## TASK TO COMPLETE
Whenever a line in the listing contains "visualizations", copy that line.
☆ ☆ ☆ ☆
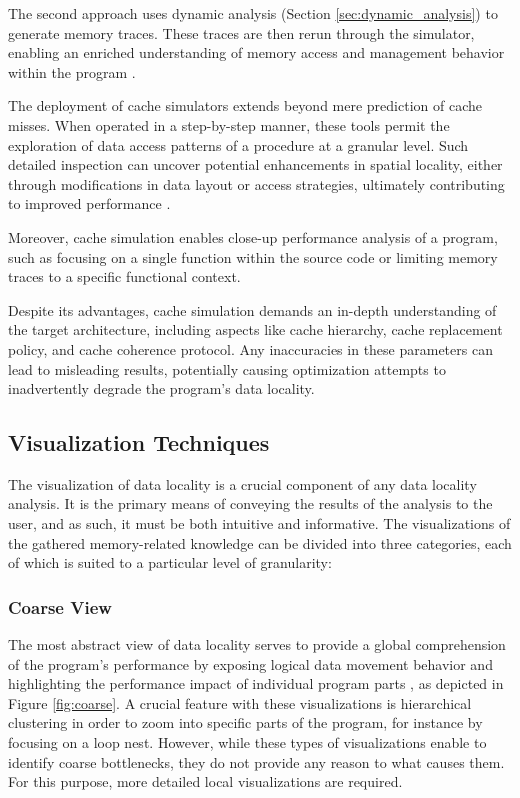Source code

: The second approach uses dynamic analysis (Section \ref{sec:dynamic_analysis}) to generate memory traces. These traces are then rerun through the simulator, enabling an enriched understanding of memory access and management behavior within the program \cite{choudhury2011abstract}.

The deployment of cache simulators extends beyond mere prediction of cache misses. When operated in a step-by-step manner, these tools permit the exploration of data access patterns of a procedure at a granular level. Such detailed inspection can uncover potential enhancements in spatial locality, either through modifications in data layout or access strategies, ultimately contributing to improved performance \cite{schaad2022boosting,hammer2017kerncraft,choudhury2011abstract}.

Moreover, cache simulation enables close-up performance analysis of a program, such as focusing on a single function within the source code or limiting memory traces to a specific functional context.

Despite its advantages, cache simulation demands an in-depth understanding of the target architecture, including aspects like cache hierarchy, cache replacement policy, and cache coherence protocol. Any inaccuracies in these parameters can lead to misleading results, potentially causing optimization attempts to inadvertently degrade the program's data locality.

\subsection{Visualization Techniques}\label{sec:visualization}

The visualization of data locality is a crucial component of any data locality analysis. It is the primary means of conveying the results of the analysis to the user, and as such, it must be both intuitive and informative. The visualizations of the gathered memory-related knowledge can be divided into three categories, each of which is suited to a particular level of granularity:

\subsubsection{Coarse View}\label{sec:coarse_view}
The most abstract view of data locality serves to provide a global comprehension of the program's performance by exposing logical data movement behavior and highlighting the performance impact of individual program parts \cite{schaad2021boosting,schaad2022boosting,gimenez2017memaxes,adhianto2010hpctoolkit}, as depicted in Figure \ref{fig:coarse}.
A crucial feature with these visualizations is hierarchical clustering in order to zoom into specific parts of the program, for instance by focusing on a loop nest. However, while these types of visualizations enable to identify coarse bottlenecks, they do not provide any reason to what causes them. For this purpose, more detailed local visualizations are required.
☆ ☆ ☆ ☆
## RESPONSE TO THE TASK
The visualization of data locality is a crucial component of any data locality analysis. It is the primary means of conveying the results of the analysis to the user, and as such, it must be both intuitive and informative. The visualizations of the gathered memory-related knowledge can be divided into three categories, each of which is suited to a particular level of granularity:
A crucial feature with these visualizations is hierarchical clustering in order to zoom into specific parts of the program, for instance by focusing on a loop nest. However, while these types of visualizations enable to identify coarse bottlenecks, they do not provide any reason to what causes them. For this purpose, more detailed local visualizations are required.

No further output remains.